13. When the accused person was placed on his defence, he stated that he has been working as a nurse at Comrade Nursing Home since the year 2016 until when he was arrested. That on 25th to 29th June 2022, he was on day shift which runs between 7:30am and 6PM and he had the nurse’s duty roster to confirm this. That he was not working on the days when the alleged incidents took place at the hospital as he had taken a day off on 26th June 2022 and then he was on day shift for the remainder of the days when the complainant was in hospital. That when he took the day off, he remained indoors and only went out to buy food and have a drink with a friend. That he had no receipts to show that he has been in any lodging. On cross-examination, he stated that there were 23-24 beds in the hospital and there were no restrictions on how the nurses attended to the patients. He stated that he is not the one who prescribed medications to the complainant but the patient’s chart had 2 handwritings and signatures none of which were his. That he is the oldest staff member in the hospital and was familiar with the handwritings and signatures of all the other members of staff.

14. DW2, Daniel Mubari Wanyama is the administrator at Comrade Nursing Home who stated that as the Hospital policy, there is a male and a female nurse at all times whenever medicine is administered to a patient. That the complainant was a patient in the hospital between 21st and 29th June 2022. He produced the care index for the complainant showing that on 25th June 2022 someone else attended to the complainant and the accused person was on day shift between 25th to 29th June 2022. That it was not possible for a nurse to be on both day and night shifts at the same time. That during the accused person’s shift he was never assigned to the female ward. On cross-examination, he stated that the hospital had 3 nurses against a capacity of 36 patients and so the requirement for nurses to attend to a patient in pairs is difficult to achieve. He also stated that he may not be able to account for the whereabouts of the accused person but it was unusual that he took a day off sooner than the usual period of 7 days after start of the duty roster.

15. DW3, Boniface Kamau Muhia, a friend of the accused person stated that on 26th June 2022, he visited the accused person at home and they spent the afternoon and evening together watching movies and later on they went out for supper and a drink at a club. That they parted ways at around 10PM. DW3 also stated that the accused person usually did not leave his house after 10PM and that he has never known the accused for using guest houses or lodgings. On cross-examination, he stated that the accused person would have told him if he was in a relationship with anyone, or if he had messed up in the way alleged in this case. He also stated that the accused person was on day shift between 24th June 2022 and 29th June 2022.

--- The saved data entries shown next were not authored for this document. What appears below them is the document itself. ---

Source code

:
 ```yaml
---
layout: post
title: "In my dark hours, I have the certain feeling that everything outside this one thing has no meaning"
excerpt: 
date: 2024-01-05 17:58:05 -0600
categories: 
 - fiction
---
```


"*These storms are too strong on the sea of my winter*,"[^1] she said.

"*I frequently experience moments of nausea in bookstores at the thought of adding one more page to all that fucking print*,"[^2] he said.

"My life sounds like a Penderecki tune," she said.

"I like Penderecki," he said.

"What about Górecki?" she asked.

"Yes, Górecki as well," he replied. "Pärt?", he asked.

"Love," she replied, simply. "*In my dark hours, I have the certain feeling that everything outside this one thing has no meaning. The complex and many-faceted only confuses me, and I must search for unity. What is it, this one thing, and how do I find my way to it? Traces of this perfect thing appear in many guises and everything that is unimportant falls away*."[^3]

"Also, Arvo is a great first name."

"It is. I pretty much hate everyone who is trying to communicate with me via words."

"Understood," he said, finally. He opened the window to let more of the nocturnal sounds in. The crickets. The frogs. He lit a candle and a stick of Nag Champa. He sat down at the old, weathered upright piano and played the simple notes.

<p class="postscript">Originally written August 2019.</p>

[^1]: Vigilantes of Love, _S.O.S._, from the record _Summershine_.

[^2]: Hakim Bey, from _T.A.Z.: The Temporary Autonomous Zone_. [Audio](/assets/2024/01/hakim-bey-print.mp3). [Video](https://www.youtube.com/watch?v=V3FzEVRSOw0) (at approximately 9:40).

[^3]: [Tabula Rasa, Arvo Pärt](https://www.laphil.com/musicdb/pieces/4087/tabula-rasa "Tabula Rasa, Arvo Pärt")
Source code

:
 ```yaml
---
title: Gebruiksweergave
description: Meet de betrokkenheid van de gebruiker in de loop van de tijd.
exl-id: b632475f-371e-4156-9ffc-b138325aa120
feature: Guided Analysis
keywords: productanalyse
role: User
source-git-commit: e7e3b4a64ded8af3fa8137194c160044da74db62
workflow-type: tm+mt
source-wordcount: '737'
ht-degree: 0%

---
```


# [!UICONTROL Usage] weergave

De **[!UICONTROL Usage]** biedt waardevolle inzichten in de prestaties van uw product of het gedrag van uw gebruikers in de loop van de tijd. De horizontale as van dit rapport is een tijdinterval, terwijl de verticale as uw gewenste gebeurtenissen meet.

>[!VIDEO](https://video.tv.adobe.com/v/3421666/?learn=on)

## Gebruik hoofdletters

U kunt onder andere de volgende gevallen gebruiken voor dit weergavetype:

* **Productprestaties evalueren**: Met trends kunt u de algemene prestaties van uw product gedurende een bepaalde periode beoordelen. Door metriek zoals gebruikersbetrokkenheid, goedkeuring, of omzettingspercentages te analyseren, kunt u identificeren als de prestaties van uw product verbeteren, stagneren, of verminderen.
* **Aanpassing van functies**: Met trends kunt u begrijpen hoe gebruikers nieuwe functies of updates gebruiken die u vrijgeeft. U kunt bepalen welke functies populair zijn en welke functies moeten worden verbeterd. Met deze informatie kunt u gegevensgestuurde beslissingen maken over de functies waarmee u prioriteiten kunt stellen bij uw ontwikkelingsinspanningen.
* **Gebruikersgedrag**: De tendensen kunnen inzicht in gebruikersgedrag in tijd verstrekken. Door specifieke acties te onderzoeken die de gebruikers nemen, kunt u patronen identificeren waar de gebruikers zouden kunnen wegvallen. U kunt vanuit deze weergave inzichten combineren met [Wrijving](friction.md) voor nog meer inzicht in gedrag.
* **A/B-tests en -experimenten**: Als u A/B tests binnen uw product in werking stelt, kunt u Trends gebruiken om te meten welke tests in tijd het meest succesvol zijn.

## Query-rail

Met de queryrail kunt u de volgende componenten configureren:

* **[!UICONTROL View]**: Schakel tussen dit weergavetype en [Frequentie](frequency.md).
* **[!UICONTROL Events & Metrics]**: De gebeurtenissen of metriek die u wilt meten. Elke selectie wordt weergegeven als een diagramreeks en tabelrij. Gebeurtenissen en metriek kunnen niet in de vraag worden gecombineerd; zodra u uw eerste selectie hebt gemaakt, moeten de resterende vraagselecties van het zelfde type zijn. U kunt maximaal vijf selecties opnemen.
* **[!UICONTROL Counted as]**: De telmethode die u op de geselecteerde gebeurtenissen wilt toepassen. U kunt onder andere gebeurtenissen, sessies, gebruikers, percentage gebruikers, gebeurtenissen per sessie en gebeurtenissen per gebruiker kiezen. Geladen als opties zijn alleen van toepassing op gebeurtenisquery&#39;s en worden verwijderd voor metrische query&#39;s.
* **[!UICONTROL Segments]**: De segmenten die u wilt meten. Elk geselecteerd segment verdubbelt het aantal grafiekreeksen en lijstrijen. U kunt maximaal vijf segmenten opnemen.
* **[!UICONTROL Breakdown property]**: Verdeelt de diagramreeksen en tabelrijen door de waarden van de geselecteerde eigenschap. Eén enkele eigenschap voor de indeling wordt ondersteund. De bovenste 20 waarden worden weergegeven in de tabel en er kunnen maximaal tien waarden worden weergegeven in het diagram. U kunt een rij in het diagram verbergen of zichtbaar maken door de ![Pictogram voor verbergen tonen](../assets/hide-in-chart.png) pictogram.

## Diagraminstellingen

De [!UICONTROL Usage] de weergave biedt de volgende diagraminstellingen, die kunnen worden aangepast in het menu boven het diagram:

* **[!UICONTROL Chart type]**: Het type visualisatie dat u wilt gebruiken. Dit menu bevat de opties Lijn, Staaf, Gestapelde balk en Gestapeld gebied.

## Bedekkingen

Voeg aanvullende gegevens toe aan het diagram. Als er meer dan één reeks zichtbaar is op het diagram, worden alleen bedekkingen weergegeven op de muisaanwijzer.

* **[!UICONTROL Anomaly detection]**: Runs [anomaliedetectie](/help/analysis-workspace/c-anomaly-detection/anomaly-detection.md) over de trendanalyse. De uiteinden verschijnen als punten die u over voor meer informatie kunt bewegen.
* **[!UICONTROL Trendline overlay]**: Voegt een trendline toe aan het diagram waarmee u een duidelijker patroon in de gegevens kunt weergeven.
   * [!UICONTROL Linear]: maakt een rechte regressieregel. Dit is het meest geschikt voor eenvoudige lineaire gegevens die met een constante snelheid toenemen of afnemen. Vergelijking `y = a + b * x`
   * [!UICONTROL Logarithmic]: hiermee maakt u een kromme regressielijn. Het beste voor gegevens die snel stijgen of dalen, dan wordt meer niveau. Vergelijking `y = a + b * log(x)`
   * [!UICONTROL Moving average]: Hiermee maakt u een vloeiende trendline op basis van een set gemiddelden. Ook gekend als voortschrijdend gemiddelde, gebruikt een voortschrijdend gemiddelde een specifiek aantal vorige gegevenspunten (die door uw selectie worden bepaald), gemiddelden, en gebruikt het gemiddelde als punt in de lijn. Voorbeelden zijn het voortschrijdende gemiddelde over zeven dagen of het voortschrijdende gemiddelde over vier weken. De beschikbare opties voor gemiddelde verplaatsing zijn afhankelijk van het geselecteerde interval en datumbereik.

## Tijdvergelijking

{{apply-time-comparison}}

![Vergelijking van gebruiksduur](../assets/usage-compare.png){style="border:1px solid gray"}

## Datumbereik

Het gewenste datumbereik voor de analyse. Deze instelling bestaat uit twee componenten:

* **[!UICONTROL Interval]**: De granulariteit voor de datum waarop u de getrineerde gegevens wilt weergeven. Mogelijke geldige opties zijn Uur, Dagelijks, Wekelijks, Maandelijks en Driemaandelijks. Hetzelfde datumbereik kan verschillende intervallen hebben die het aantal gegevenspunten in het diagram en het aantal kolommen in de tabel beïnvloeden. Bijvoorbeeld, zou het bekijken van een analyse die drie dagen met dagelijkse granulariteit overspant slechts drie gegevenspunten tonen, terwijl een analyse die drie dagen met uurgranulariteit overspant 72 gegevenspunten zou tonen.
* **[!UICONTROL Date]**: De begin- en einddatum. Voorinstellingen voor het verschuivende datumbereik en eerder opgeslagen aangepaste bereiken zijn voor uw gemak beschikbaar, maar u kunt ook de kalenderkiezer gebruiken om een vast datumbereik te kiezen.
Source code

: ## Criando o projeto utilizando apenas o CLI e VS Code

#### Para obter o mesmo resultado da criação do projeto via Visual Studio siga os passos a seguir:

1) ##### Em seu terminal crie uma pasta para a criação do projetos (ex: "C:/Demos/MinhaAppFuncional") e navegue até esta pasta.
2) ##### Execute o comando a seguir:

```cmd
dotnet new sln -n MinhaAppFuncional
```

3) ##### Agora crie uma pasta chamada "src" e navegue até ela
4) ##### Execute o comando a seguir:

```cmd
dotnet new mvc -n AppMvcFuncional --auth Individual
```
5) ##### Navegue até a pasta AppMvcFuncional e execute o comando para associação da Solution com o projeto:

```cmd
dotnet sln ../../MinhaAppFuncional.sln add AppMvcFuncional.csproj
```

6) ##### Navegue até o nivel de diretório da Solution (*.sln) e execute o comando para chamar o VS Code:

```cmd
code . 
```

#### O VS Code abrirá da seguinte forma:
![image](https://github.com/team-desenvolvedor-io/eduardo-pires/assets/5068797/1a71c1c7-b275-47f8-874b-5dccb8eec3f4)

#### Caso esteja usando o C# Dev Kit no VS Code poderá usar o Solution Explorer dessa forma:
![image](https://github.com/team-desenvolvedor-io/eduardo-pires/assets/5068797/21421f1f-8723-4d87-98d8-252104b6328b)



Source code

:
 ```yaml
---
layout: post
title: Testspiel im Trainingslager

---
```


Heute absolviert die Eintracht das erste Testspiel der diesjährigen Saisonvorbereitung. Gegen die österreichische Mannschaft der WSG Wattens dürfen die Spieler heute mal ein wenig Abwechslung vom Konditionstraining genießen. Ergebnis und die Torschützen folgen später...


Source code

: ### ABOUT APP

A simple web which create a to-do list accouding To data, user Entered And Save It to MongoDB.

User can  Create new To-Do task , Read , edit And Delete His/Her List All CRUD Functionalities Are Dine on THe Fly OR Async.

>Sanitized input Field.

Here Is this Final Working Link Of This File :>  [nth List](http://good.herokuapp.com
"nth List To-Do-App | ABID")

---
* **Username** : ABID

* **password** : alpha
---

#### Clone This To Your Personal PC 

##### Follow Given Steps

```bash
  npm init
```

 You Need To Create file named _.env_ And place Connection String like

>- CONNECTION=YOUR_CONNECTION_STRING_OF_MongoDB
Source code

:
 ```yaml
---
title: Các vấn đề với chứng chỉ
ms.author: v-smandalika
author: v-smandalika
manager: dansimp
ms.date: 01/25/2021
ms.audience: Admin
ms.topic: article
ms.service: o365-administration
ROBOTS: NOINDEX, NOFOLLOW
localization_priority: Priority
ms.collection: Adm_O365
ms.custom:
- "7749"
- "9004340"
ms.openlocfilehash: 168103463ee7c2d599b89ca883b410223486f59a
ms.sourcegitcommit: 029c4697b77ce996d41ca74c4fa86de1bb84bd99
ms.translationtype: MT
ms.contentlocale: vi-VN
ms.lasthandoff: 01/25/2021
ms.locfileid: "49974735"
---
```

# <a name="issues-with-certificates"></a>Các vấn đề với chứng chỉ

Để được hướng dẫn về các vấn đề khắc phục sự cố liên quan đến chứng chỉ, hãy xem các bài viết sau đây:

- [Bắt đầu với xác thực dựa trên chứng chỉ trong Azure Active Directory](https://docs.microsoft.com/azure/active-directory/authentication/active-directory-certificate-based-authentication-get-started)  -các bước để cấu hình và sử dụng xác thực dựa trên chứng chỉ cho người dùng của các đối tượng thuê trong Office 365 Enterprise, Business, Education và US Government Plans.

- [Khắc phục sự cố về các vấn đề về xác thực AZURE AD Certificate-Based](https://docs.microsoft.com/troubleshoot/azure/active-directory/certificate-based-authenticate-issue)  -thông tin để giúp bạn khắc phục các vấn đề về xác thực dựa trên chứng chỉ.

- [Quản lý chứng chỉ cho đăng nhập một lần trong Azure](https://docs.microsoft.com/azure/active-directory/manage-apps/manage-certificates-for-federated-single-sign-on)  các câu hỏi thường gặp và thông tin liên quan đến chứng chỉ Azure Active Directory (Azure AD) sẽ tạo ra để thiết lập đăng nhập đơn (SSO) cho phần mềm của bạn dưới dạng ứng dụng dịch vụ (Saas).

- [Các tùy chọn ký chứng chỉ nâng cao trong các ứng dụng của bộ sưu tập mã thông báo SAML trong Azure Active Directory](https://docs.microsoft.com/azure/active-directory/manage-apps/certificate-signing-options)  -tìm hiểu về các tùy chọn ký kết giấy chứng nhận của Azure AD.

16. The parties on appeal were directed to file their written submissions which directions, they both complied.

17. The appellant in his submissions, stated that the burden of proof was shifted to the accused person and he cited the cases of Bukenya Vs. Uganda (1972) EA 549, Said Awadh Vs. R. (2014) eKLR and Earnest Ashindu Vs. R (2019) eKLR. That the prosecution failed to prove the elements of the offence of defilement under section 8(1) and (2) of the Sexual Offences Act. He supported his argument by citing the case of F.O. Vs. Republic (2020) eKLR and stated that the trial court erred in basing its finding heavily on the testimony of the minor even though PW3 stated that it is possible that carnal knowledge was not the only cause of a raptured hymen. The appellant relied on the case of Bassita Vs. Uganda S.C. Criminal Appeal No. 35 of 1995 in making his case that the court relied on hearsay evidence given by PW2, PW4 and PW5 who only repeated what PW1 had told them. That the court ignored the cracks in the prosecution’s case and convicted him based on hearsay even after DW2 stated that appellant was on day shift for the whole period when the complainant was admitted at the hospital.

18. The appellant submitted that PW1 was not a credible witness as she kept on lying when asked about the money she had. That PW1 did not seem scared of the accused person when she returned to the hospital in the company of her mother just a few days before arrest of the accused person. That in court, PW1 seemed suddenly afraid of the accused person yet she was comfortable around him at the hospital visit only 3 weeks before. That at the time PW1 was admitted in hospital, she was in a ward where other patients were also admitted. That the hospital did not have any private rooms. That the trial court ought to have sought corroboration of PW1’s evidence and on this he cited the case of Paul Ndogo Mwangi Vs. R (2016) eKLR.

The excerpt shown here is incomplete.